One “D” Or Two? – Bilingualism And “Le Brain”

bilingualism

Bilingualism isn’t all fun, I’m afraid. There are certain words in English that I loathe, and there are certain words in French that I hate, when I’m forced to spell them. I still haven’t found a way of remembering that the French word “adresse” and English word “address” are spelt differently whilst, apparently, meaning the same thing. Believe it or not, even writing that last sentence got me into trouble – I just block on seeing that word. I panic. One “d”, two “d’s”? God knows I’ve seen and spelt the word thousands of times, but I still hesitate like a second-year French or a first-year English student. At least in Dutch, I have absolutely no trouble in spelling “adres” – it’s the rest of the sentence I have trouble with!

Maybe two complete languages are too much for my little brain, and maybe I’m living in the fast lane. Is it possible that my intellectual capacity and spiritual growth be halved instead of doubled, and am I even showing signs of retardation and/or dementia?

The last comments are not my own, of course, but reflect what learned people thought about bilingual children, before science showed them otherwise. I don’t feel any less intelligent or more clever than most people who know just one language, despite the fact that recent research points to structural differences in the brain, that are related to the simultaneous use of two languages. One thing I do know, is that I feel deeply privileged to be able to fully immerse myself in two wonderful cultures.

Karl Kim, of Cornell University, used functional magnetic resonance imaging to analyse the spacial relationship between native and secondary languages in the brain cortex. Results suggest that, “within the frontal-lobe language-sensitive regions (Broca’s area)1–3, second languages acquired in adulthood (‘late’ bilingual subjects) are spatially separated from native languages. However, when acquired during the early language acquisition stage of development (‘early’ bilingual subjects), native and second languages tend to be represented in common frontal cortical areas. In both late and early bilingual subjects, the temporal-lobe language sensitive regions (Wernicke’s area)1–3 also show effectively little or no separation of activity based on the age of language acquisition.” In other words, learning a second language during childhood results in the stimulation of the same regions in the brain, whereas later acquisition of a second language results in the stimulation of similar but distinct regions.

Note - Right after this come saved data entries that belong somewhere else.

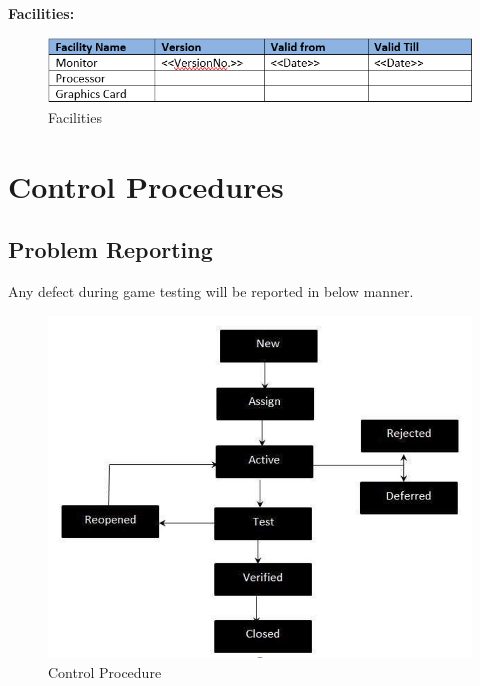 \documentclass{article}
\begin{document}
\textbf{Facilities:}
\begin{figure}[h]
    \centering
    \includegraphics[scale=0.9]{./images/Facilities.PNG}
    \caption{Facilities}
    \label{fig:my_label}
\end{figure}
\newpage

\section{Control Procedures}
\subsection{Problem Reporting}
Any defect during game testing will be reported in below manner.
\begin{figure}[h]
    \centering
    \includegraphics[scale=0.9]{./images/ControlProcedure.PNG}
    \caption{Control Procedure}
    \label{fig:my_label}
\end{figure}
\newpage
\end{document}
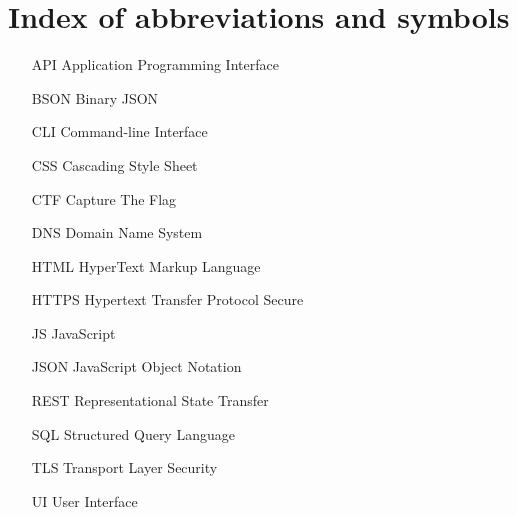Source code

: 
\chapter{Index of abbreviations and symbols}

\begin{itemize}
	\item[API] Application Programming Interface
	\item[BSON] Binary JSON
	\item[CLI] Command-line Interface
	\item[CSS] Cascading Style Sheet
	\item[CTF] Capture The Flag
	\item[DNS] Domain Name System
	\item[HTML] HyperText Markup Language
	\item[HTTPS] Hypertext Transfer Protocol Secure
	\item[JS] JavaScript
	\item[JSON] JavaScript Object Notation
	\item[REST] Representational State Transfer
	\item[SQL] Structured Query Language
	\item[TLS] Transport Layer Security
	\item[UI] User Interface
\end{itemize}
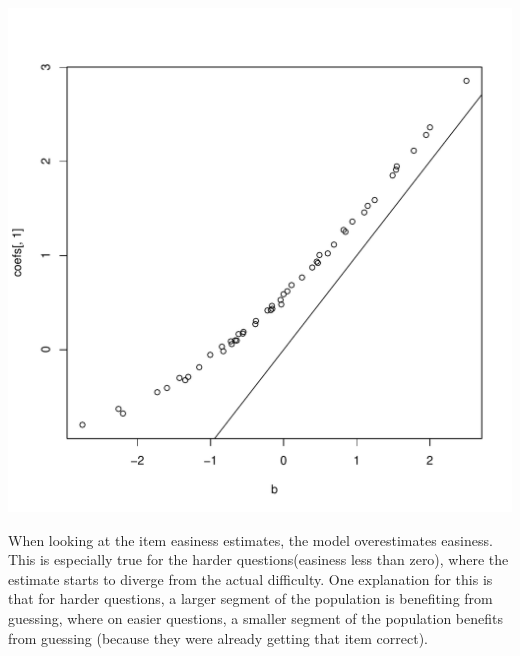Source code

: \documentclass{article}\usepackage[]{graphicx}\usepackage[]{color}
\makeatletter
\def\maxwidth{ %
  \ifdim\Gin@nat@width>\linewidth
    \linewidth
  \else
    \Gin@nat@width
  \fi
}
\newenvironment{knitrout}{}{} %
\makeatother
\begin{document}
\begin{knitrout}
\color{fgcolor}
\includegraphics[width=\maxwidth]{figure/unnamed-chunk-10-1} 

\end{knitrout}

When looking at the item easiness estimates, the model overestimates easiness.  This is especially true for the harder questions(easiness less than zero), where the estimate starts to diverge from the actual difficulty.  One explanation for this is that for harder questions, a larger segment of the population is benefiting from guessing, where on easier questions, a smaller segment of the population benefits from guessing (because they were already getting that item correct).
\end{document}
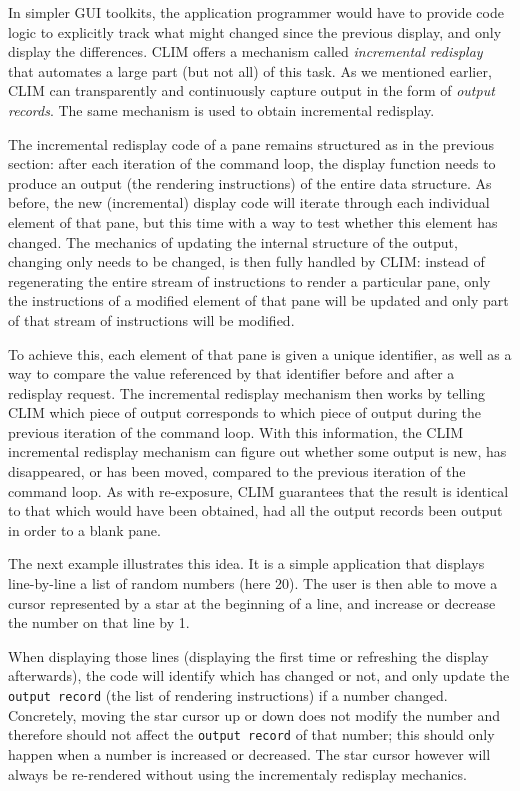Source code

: In simpler GUI toolkits, the application programmer would have to
provide code logic to explicitly track what might changed since the
previous display, and only display the differences.  CLIM offers a
mechanism called \emph{incremental redisplay} that automates a large
part (but not all) of this task.  As we mentioned earlier, CLIM can
transparently and continuously capture output in the form of
\emph{output records}.  The same mechanism is used to obtain
incremental redisplay.

The incremental redisplay code of a pane remains structured as in the
previous section: after each iteration of the command loop, the
display function needs to produce an output (the rendering
instructions) of the entire data structure. As before, the new
(incremental) display code will iterate through each individual
element of that pane, but this time with a way to test whether this
element has changed. The mechanics of updating the internal structure
of the output, changing only needs to be changed, is then fully
handled by CLIM: instead of regenerating the entire stream of
instructions to render a particular pane, only the instructions of a
modified element of that pane will be updated and only part of that
stream of instructions will be modified.

To achieve this, each element of that pane is given a unique
identifier, as well as a way to compare the value referenced by that
identifier before and after a redisplay request.  The incremental
redisplay mechanism then works by telling CLIM which piece of output
corresponds to which piece of output during the previous iteration of
the command loop. With this information, the CLIM incremental
redisplay mechanism can figure out whether some output is new, has
disappeared, or has been moved, compared to the previous iteration of
the command loop.  As with re-exposure, CLIM guarantees that the
result is identical to that which would have been obtained, had all
the output records been output in order to a blank pane.

The next example illustrates this idea.  It is a simple application
that displays line-by-line a list of random numbers (here 20). The
user is then able to move a cursor represented by a star at the
beginning of a line, and increase or decrease the number on that line
by 1.

When displaying those lines (displaying the first time or refreshing
the display afterwards), the code will identify which has changed or
not, and only update the \texttt{output record} (the list of rendering
instructions) if a number changed. Concretely, moving the star cursor
up or down does not modify the number and therefore should not affect
the \texttt{output record} of that number; this should only happen
when a number is increased or decreased. The star cursor however will
always be re-rendered without using the incrementaly redisplay
mechanics.


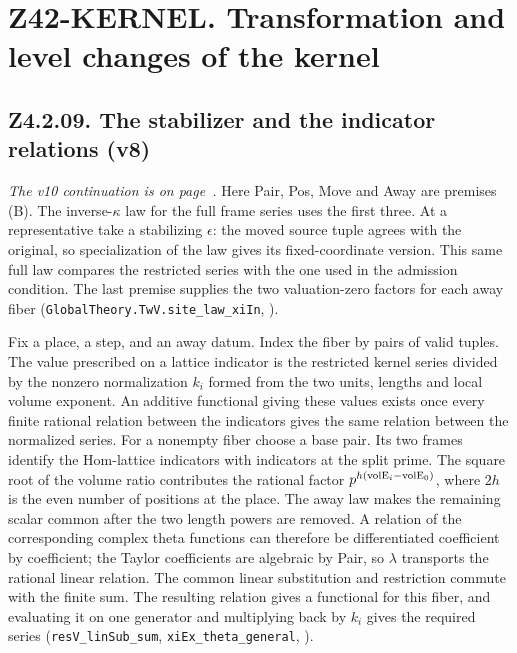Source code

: \section*{Z42-KERNEL. Transformation and level changes of the kernel}

\subsection{Z4.2.09. The stabilizer and the indicator relations (v8)}\label{r6:Z4.2.09}
\emph{The v10 continuation is on page~\pageref{r8:Z4.2.09}.}
Here Pair, Pos, Move and Away are premises (B). The inverse-\(\kappa\) law for the full frame series uses the first three. At a representative take a stabilizing \(\epsilon\): the moved source tuple agrees with the original, so specialization of the law gives its fixed-coordinate version. This same full law compares the restricted series with the one used in the admission condition. The last premise supplies the two valuation-zero factors for each away fiber (\nolinkurl{GlobalTheory.TwV.site_law_xiIn}, ).

Fix a place, a step, and an away datum. Index the fiber by pairs of valid tuples. The value prescribed on a lattice indicator is the restricted kernel series divided by the nonzero normalization \(k_i\) formed from the two units, lengths and local volume exponent. An additive functional giving these values exists once every finite rational relation between the indicators gives the same relation between the normalized series. For a nonempty fiber choose a base pair. Its two frames identify the Hom-lattice indicators with indicators at the split prime. The square root of the volume ratio contributes the rational factor \(p^{h({\rm volE}_i-{\rm volE}_0)}\), where \(2h\) is the even number of positions at the place. The away law makes the remaining scalar common after the two length powers are removed. A relation of the corresponding complex theta functions can therefore be differentiated coefficient by coefficient; the Taylor coefficients are algebraic by Pair, so \(\lambda\) transports the rational linear relation. The common linear substitution and restriction commute with the finite sum. The resulting relation gives a functional for this fiber, and evaluating it on one generator and multiplying back by \(k_i\) gives the required series (\nolinkurl{resV_linSub_sum}, \nolinkurl{xiEx_theta_general}, ).

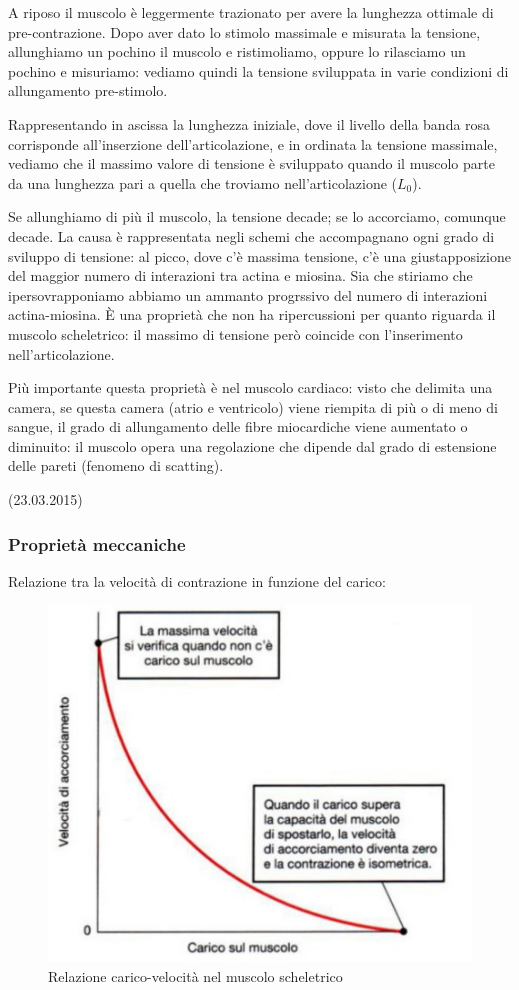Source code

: \documentclass[a4paper,12pt]{article}
\begin{document}
A riposo il muscolo è leggermente trazionato per avere la lunghezza ottimale di pre-contrazione. Dopo aver dato lo stimolo massimale e misurata la tensione, allunghiamo un pochino il muscolo e ristimoliamo, oppure lo rilasciamo un pochino e misuriamo: vediamo quindi la tensione sviluppata in varie condizioni di allungamento pre-stimolo.

Rappresentando in ascissa la lunghezza iniziale, dove il livello della banda rosa corrisponde all'inserzione dell'articolazione, e in ordinata la tensione massimale, vediamo che il massimo valore di tensione è sviluppato quando il muscolo parte da una lunghezza pari a quella che troviamo nell'articolazione ($L_{0}$). 

Se allunghiamo di più il muscolo, la tensione decade; se lo accorciamo, comunque decade. La causa è rappresentata negli schemi che accompagnano ogni grado di sviluppo di tensione: al picco, dove c'è massima tensione, c'è una giustapposizione del maggior numero di interazioni tra actina e miosina. Sia che stiriamo che ipersovrapponiamo abbiamo un ammanto progrssivo del numero di interazioni actina-miosina. È una proprietà che non ha ripercussioni per quanto riguarda il muscolo scheletrico: il massimo di tensione però coincide con l'inserimento nell'articolazione. 

Più importante questa proprietà è nel muscolo cardiaco: visto che delimita una camera, se questa camera (atrio e ventricolo) viene riempita di più o di meno di sangue, il grado di allungamento delle fibre miocardiche viene aumentato o diminuito: il muscolo opera una regolazione che dipende dal grado di estensione delle pareti (fenomeno di scatting).

(23.03.2015)
\subsubsection{Proprietà meccaniche}

Relazione tra la velocità di contrazione in funzione del carico: 
\begin{figure}[H]
\centering
\includegraphics[scale=0.4]{immagine/curva.jpg}
\caption{Relazione carico-velocità nel muscolo scheletrico}
\end{figure}
\end{document}
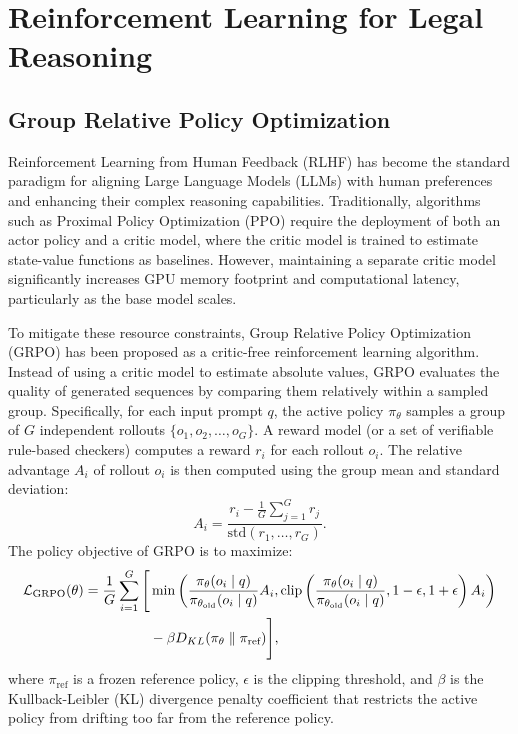 \section{Reinforcement Learning for Legal Reasoning}

\subsection{Group Relative Policy Optimization}

Reinforcement Learning from Human Feedback (RLHF) has become the standard paradigm for aligning Large Language Models (LLMs) with human preferences and enhancing their complex reasoning capabilities. Traditionally, algorithms such as Proximal Policy Optimization (PPO) require the deployment of both an actor policy and a critic model, where the critic model is trained to estimate state-value functions as baselines. However, maintaining a separate critic model significantly increases GPU memory footprint and computational latency, particularly as the base model scales.

To mitigate these resource constraints, Group Relative Policy Optimization (GRPO) has been proposed as a critic-free reinforcement learning algorithm. Instead of using a critic model to estimate absolute values, GRPO evaluates the quality of generated sequences by comparing them relatively within a sampled group. Specifically, for each input prompt $q$, the active policy $\pi_\theta$ samples a group of $G$ independent rollouts $\{o_1, o_2, \dots, o_G\}$. A reward model (or a set of verifiable rule-based checkers) computes a reward $r_i$ for each rollout $o_i$. The relative advantage $A_i$ of rollout $o_i$ is then computed using the group mean and standard deviation:
\begin{equation}
    A_i = \frac{r_i - \frac{1}{G}\sum_{j=1}^G r_j}{\text{std}(r_1, \dots, r_G)}.
\end{equation}
The policy objective of GRPO is to maximize:
\begin{align}
    \mathcal{L}_{\text{GRPO}}(\theta) = \frac{1}{G} \sum_{i=1}^G \Bigg[ &\min\left(
    \frac{\pi_\theta(o_i \mid q)}{\pi_{\theta_{\text{old}}}(o_i \mid q)} A_i,
    \text{clip}\left(\frac{\pi_\theta(o_i \mid q)}{\pi_{\theta_{\text{old}}}(o_i \mid q)}, 1-\epsilon, 1+\epsilon\right) A_i
    \right) \notag\\
    &{} - \beta D_{KL}(\pi_\theta \parallel \pi_{\text{ref}}) \Bigg],
\end{align}
where $\pi_{\text{ref}}$ is a frozen reference policy, $\epsilon$ is the clipping threshold, and $\beta$ is the Kullback-Leibler (KL) divergence penalty coefficient that restricts the active policy from drifting too far from the reference policy. 

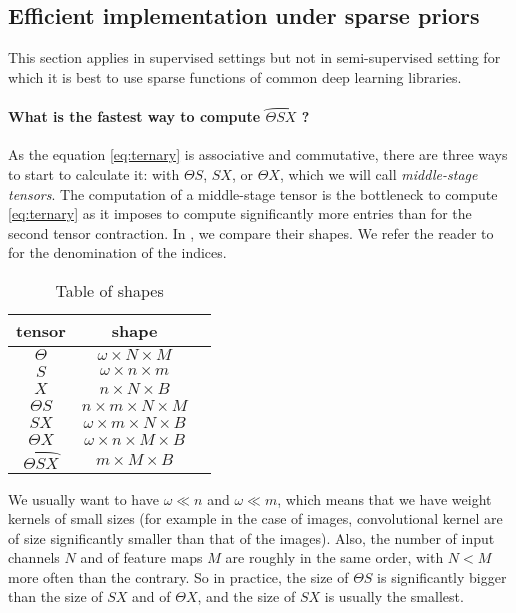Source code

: \subsection{Efficient implementation under sparse priors}

\begin{remark}
This section applies in supervised settings but not in semi-supervised setting for which it is best to use sparse functions of common deep learning libraries.
\end{remark}

\paragraph{What is the fastest way to compute $\wideparen{\Theta S X}$ ?}
As the equation \eqref{eq:ternary} is associative and commutative, there are three ways to start to calculate it: with $\Theta S$, $SX$, or $\Theta X$, which we will call \emph{middle-stage tensors}. The computation of a middle-stage tensor is the bottleneck to compute \eqref{eq:ternary} as it imposes to compute significantly more entries than for the second tensor contraction. In , we compare their shapes. We refer the reader to  for the denomination of the indices.

\begin{table}[H]
  \centering
\begin{tabular}{ccc}
  tensor & shape\\
  \hline
  $\Theta$ & $\omega \times N \times M$\\
  $S$ & $\omega \times n \times m$\\
  $X$ & $n \times N \times B$\\
  $\Theta S$ & $n \times m \times N \times M$\\
  $SX$ & $\omega \times m \times N \times B$\\
  $\Theta X$ & $\omega \times n \times M \times B$\\
  $\wideparen{\Theta SX}$ & $m \times M \times B$
\end{tabular}
\caption{Table of shapes}
\label{tab:mid}
\end{table}

We usually want to have $\omega \ll n$ and $\omega \ll m$, which means that we have weight kernels of small sizes (for example in the case of images, convolutional kernel are of size significantly smaller than that of the images). Also, the number of input channels $N$ and of feature maps $M$ are roughly in the same order, with $N < M$ more often than the contrary. So in practice, the size of $\Theta S$ is significantly bigger than the size of $SX$ and of $\Theta X$, and the size of $SX$ is usually the smallest.

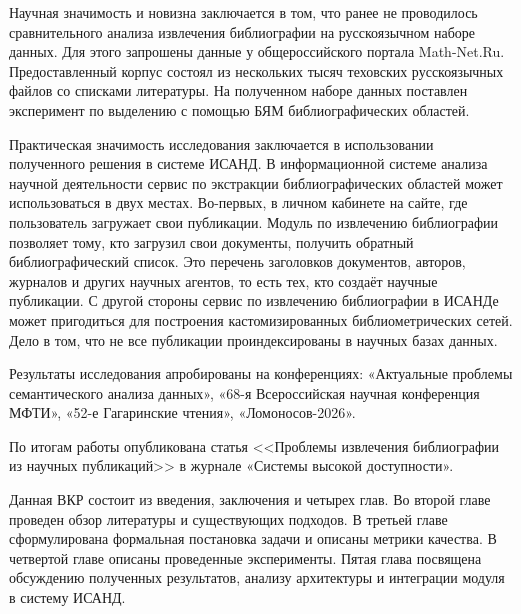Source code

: Научная значимость и новизна заключается в том, что ранее не проводилось сравнительного анализа извлечения библиографии на русскоязычном наборе данных. Для этого запрошены данные у общероссийского портала Math-Net.Ru. Предоставленный корпус состоял из нескольких тысяч теховских русскоязычных файлов со списками литературы. На полученном наборе данных поставлен эксперимент по выделению с помощью БЯМ библиографических областей.

Практическая значимость исследования заключается в использовании полученного решения в системе ИСАНД. В информационной системе анализа научной деятельности сервис по экстракции библиографических областей может использоваться в двух местах. Во-первых, в личном кабинете на сайте, где пользователь загружает свои публикации. Модуль по извлечению библиографии позволяет тому, кто загрузил свои документы, получить обратный библиографический список. Это перечень заголовков документов, авторов, журналов и других научных агентов, то есть тех, кто создаёт научные публикации. С другой стороны сервис по извлечению библиографии в ИСАНДе может пригодиться для построения кастомизированных библиометрических сетей. Дело в том, что не все публикации проиндексированы в научных базах данных.

Результаты исследования апробированы на конференциях: «Актуальные проблемы семантического анализа данных», «68-я Всероссийская научная конференция МФТИ», «52-е Гагаринские чтения», «Ломоносов-2026».

По итогам работы опубликована статья <<Проблемы извлечения библиографии из научных публикаций>> в журнале «Системы высокой доступности»\cite{system_higher}.

Данная ВКР состоит из введения, заключения и четырех глав. Во второй главе проведен обзор литературы и существующих подходов. В третьей главе сформулирована формальная постановка задачи и описаны метрики качества. В четвертой главе описаны проведенные эксперименты. Пятая глава посвящена обсуждению полученных результатов, анализу архитектуры и интеграции модуля в систему ИСАНД.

Arturo Hernandez, of the University of Houston, suggests that it is the degree of fluency that dictates the areas of the brain that are used, rather than the age at which the language is learned. Subjects who are completely bilingual use the same parts of the brain, no matter what language they speak or listen to, whilst others, who are less fluent, use different and distinct areas for comprehension and expression, respectively.

Be that what it may, I do feel distinct differences when I speak, read, and listen to, my two native languages that are French and English, compared to Dutch. When I’m reading an English text, for example, I feel that I’m able to completely shut off my French language centre, and operate completely in English – including thought processes. The same applies to French, but not to Dutch. Having lived nearly twenty years in the Netherlands, I feel that for ordinary conversations, I don’t have to constantly make an effort to get my word order correct. Reading journal articles, though, is manageable but markedly harder. My greatest difficulties concern writing in Dutch – probably due to lack of practice, but also due to the fact that my Dutch language centre, located somewhere in my cortex, does not function with the ease with which my English and French ones do, and cannot switch the latter off. The combined competition of English and French, means that my Dutch has a strong English resonance regarding vocabulary, and my words are constantly pronounced “à la française.” – which makes some Dutch people think that I’m German, for some odd reason! A glaring example of my bilingual exploits occurred one winter, when I talked to someone about “sneewdropjes” (my translation of “snowdrops”) instead of “sneewklokjes” (literally meaning snow clocks), which is the correct word for snowdrop.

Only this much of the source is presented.